Lamenta che la corte territoriale ha omesso di rilevare e dichiarare la nullità degli atti amministrativi di sospensione della patente e di irrogazione delle sanzioni pecuniarie, perché ha trascurato che, a seguito della pronuncia della Corte Costituzionale in ordine alla necessità di periodica taratura dell’autovelox, il potere della p.a. di emanare quegli atti era inesistente.
Con il quarto motivo il ricorrente denunzia ‘Violazione ed omessa applicazione degli articoli: – artt. 2043, 2055 codice civile; – art. 97 c. 2 Cost. Responsabilità extra-contrattuale solidale per inottemperanza a diffide (il ricorrente non ha mai sostenuto che ‘la lesione del diritto sia avvenuta tramite irrogazione di sanzioni’).
I quattro motivi, che per la loro stretta connessione possono essere trattati congiuntamente, sono inammissibili e comunque infondati.
Si basano tutti come anche si evince dalle due ‘Sintesi’ che precedono la loro illustrazione- sul medesimo rilievo, e cioè che oggetto di causa sarebbe il ‘diritto alla guida’ o meglio ‘il diritto alla libera circolazione tramite la guida’, mai affievolito e di cui si sarebbe chiesto tutela; sostiene dunque il ricorrente di aver adito il giudice ordinario per accertare un diritto e non, come sarebbe stato diversamente ma erroneamente rilevato nell’impugnata sentenza, ‘per opporsi ex art. 7 d.l. 150/2011 ad atti
amministrativi’.
Avrebbe errato quindi la corte di merito a confermare la sentenza di prime cure, di rigetto della sua domanda, sul rilievo di una sua decadenza processuale all’impugnazione degli atti amministrativi. In presenza di un diritto, assoluto e non affievolito, il giudice di merito avrebbe dovuto, in ossequio al combinato disposto degli artt. 4 e 5 della l. 2248/1965 – all.

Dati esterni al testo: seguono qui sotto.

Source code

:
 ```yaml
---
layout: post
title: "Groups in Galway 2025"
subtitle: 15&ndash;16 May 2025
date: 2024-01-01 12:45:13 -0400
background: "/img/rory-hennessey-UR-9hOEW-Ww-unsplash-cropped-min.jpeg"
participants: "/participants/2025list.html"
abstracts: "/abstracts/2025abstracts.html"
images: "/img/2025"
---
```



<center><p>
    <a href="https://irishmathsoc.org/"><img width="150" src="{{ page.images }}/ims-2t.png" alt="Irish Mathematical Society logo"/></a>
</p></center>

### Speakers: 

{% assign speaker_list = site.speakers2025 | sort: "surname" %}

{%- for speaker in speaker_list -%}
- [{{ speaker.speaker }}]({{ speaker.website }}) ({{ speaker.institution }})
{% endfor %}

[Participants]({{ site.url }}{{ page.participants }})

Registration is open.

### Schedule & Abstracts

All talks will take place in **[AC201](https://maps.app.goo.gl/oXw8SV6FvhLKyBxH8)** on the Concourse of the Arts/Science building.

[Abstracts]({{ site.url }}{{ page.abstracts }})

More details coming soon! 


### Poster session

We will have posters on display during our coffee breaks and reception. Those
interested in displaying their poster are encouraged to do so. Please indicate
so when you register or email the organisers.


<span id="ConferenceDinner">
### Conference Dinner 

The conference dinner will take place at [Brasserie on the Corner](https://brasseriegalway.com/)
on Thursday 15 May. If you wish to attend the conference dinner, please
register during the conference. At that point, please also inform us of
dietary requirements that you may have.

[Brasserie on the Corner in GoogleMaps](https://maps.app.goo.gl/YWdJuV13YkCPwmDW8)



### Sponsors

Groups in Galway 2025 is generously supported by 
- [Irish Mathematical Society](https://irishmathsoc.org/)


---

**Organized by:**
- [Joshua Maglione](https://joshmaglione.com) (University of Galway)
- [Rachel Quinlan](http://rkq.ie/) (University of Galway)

E- e degli artt. 30, comma 3, l. n. 87 del 1953 e 136 Cost., ‘rilevare l’invalidità degli atti incidenti sul diritto alla guida e di ogni altro atto, con conseguente disapplicazione degli stessi’ e ‘rilevare l’efficacia ex tunc della declaratoria additiva della Corte Costituzionale e applicare gli atti contrastanti con la norma di rango superiore, disapplicando quella dichiarata incostituzionale, non potendo questa essere posta a canone di valutazione di legittimità’ (p. 14 del ricorso).
6. Orbene, anzitutto nella illustrazione di tutti e quattro i motivi il ricorrente lamenta in maniera generica ed assertiva che la sentenza impugnata è incorsa, sotto vari profili, in violazione di legge, non avendo tenuto conto della sua titolarità di un suo diritto alla guida, assoluto ed indegradabile, ma non dice se, dove e quando ed in che termini abbia sviluppato questa prospettazione nei precedenti gradi di merito, in patente violazione dell’art. 366, comma 1, n. 6, cod. proc. civ.

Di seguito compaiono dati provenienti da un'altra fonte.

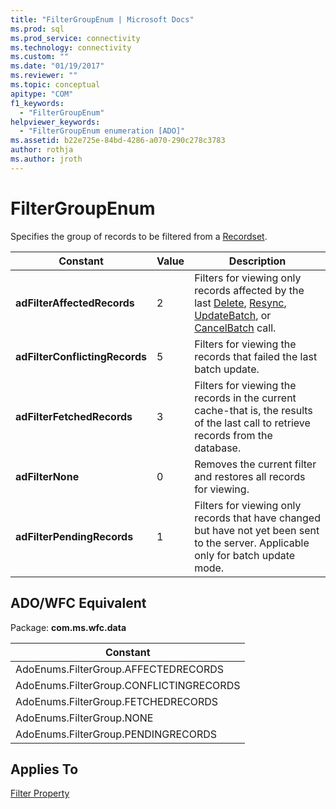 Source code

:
 ```yaml
---
title: "FilterGroupEnum | Microsoft Docs"
ms.prod: sql
ms.prod_service: connectivity
ms.technology: connectivity
ms.custom: ""
ms.date: "01/19/2017"
ms.reviewer: ""
ms.topic: conceptual
apitype: "COM"
f1_keywords: 
  - "FilterGroupEnum"
helpviewer_keywords: 
  - "FilterGroupEnum enumeration [ADO]"
ms.assetid: b22e725e-84bd-4286-a070-290c278c3783
author: rothja
ms.author: jroth
---
```

# FilterGroupEnum
Specifies the group of records to be filtered from a [Recordset](../../../ado/reference/ado-api/recordset-object-ado.md).  
  
|Constant|Value|Description|  
|--------------|-----------|-----------------|  
|**adFilterAffectedRecords**|2|Filters for viewing only records affected by the last [Delete](../../../ado/reference/ado-api/delete-method-ado-recordset.md), [Resync](../../../ado/reference/ado-api/resync-method.md), [UpdateBatch](../../../ado/reference/ado-api/updatebatch-method.md), or [CancelBatch](../../../ado/reference/ado-api/cancelbatch-method-ado.md) call.|  
|**adFilterConflictingRecords**|5|Filters for viewing the records that failed the last batch update.|  
|**adFilterFetchedRecords**|3|Filters for viewing the records in the current cache-that is, the results of the last call to retrieve records from the database.|  
|**adFilterNone**|0|Removes the current filter and restores all records for viewing.|  
|**adFilterPendingRecords**|1|Filters for viewing only records that have changed but have not yet been sent to the server. Applicable only for batch update mode.|  
  
## ADO/WFC Equivalent  
 Package: **com.ms.wfc.data**  
  
|Constant|  
|--------------|  
|AdoEnums.FilterGroup.AFFECTEDRECORDS|  
|AdoEnums.FilterGroup.CONFLICTINGRECORDS|  
|AdoEnums.FilterGroup.FETCHEDRECORDS|  
|AdoEnums.FilterGroup.NONE|  
|AdoEnums.FilterGroup.PENDINGRECORDS|  
  
## Applies To  
 [Filter Property](../../../ado/reference/ado-api/filter-property.md)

Anche là dove, con il quarto motivo, il ricorrente censura la statuizione della corte di merito (p. 8 della sentenza) -secondo cui la lesione del prospettato diritto soggettivo alla guida sarebbe ‘avvenuta tramite l’irrogazione di sanzioni amministrative’ – ed afferma invece di aver dedotto che la lesione del suo diritto sarebbe ‘avvenuta tramite non ottemperanza alle diffide’, egli non trascrive, né localizza, in violazione dell’art. 366, n. 6, cod. proc. civ., né gli atti né i documenti sottesi a tale affermazione, che resta dunque meramente apodittica.
I motivi, e dunque il ricorso, sono vieppiù inammissibili nella misura in cui non si confrontano con la ratio decidendi che sorregge l’impugnata sentenza, e cioè che siccome la pronuncia di incostituzionalità di una norma non determina automaticamente anche l’annullamento di tutti gli atti amministrativi emanati in applicazione di tale norma, bensì solo l’invalidità degli stessi per le controversie ancora pendenti nel giorno successivo alla data della pubblicazione della pronuncia di incostituzionalità (motivazione questa del tutto conforme a costante orientamento di legittimità: v. Cass., 3641/2019; Cass., 31372/2018), nel caso di specie, non avendo il COGNOME mai impugnato i verbali che hanno accertato le sue plurime violazioni al codice della strada, i provvedimenti sanzionatori si sono cristallizzati e pertanto si è in presenza di un rapporto esaurito.
Parimenti inammissibili risultano le doglianze svolte dal ricorrente in punto di mancata disapplicazione.
L’impugnata sentenza non fa menzione della possibilità di disapplicazione né l’odierno ricorrente specifica e localizza se della questione si sia dibattuto nei precedenti gradi di merito; la questione risulta pertanto essere nuova.
Va ribadito, invero, il principio secondo cui, qualora una questione giuridica – implicante un accertamento di fatto – non risulti trattata in alcun modo nella sentenza impugnata, il ricorrente che la proponga in sede di legittimità, onde non incorrere nell’inammissibilità per novità della censura, ha l’onere non solo di allegare l’avvenuta deduzione della questione dinanzi al giudice di merito, ma anche, per il principio di autosufficienza del ricorso per cassazione, di indicare in quale atto del giudizio precedente lo abbia fatto, per consentire alla Corte di controllare ex actis la veridicità di tale asserzione, prima di esaminare nel merito la censura stessa (Cass., 27/09/2021, n. 26147; Cass., sez. 6 – 5, n. 32804 del 13/12/2019; Cass., sez. 2, 24/01/2019,
n. 2038; Cass., sez. 6-1, 13/06/2018, n. 15430). Tale onere non risulta assolto dall’odierno ricorrente.
In conclusione, per un verso tutti i motivi di ricorso omettono nella loro illustrazione di indicare la motivazione criticanda e, per altro verso, lamentano un danno da provvedimenti che non vennero impugnati e su cui la nota sentenza n. 113/2015 della Corte Costituzionale rimase perciò irrilevante, come correttamente hanno ritenuto i giudici di merito.
Pertanto, il ricorso è inammissibile.
Non è luogo a provvedere in ordine alle spese del giudizio di legittimità, non avendo le parti intimate svolto attività difensiva.
P.Q.M.
La Corte dichiara inammissibile il ricorso.
Ai sensi dell’art. 13 comma 1 quater del d.P.R. n. 115 del 2002, inserito dall’art. 1, comma 17 della l. n. 228 del 2012, dà atto della sussistenza dei presupposti processuali per il versamento, da parte del ricorrente, al competente ufficio di merito, dell’ulteriore importo a titolo di contributo unificato pari a quello del ricorso, a norma del comma 1bis , dello stesso articolo 13, se dovuto.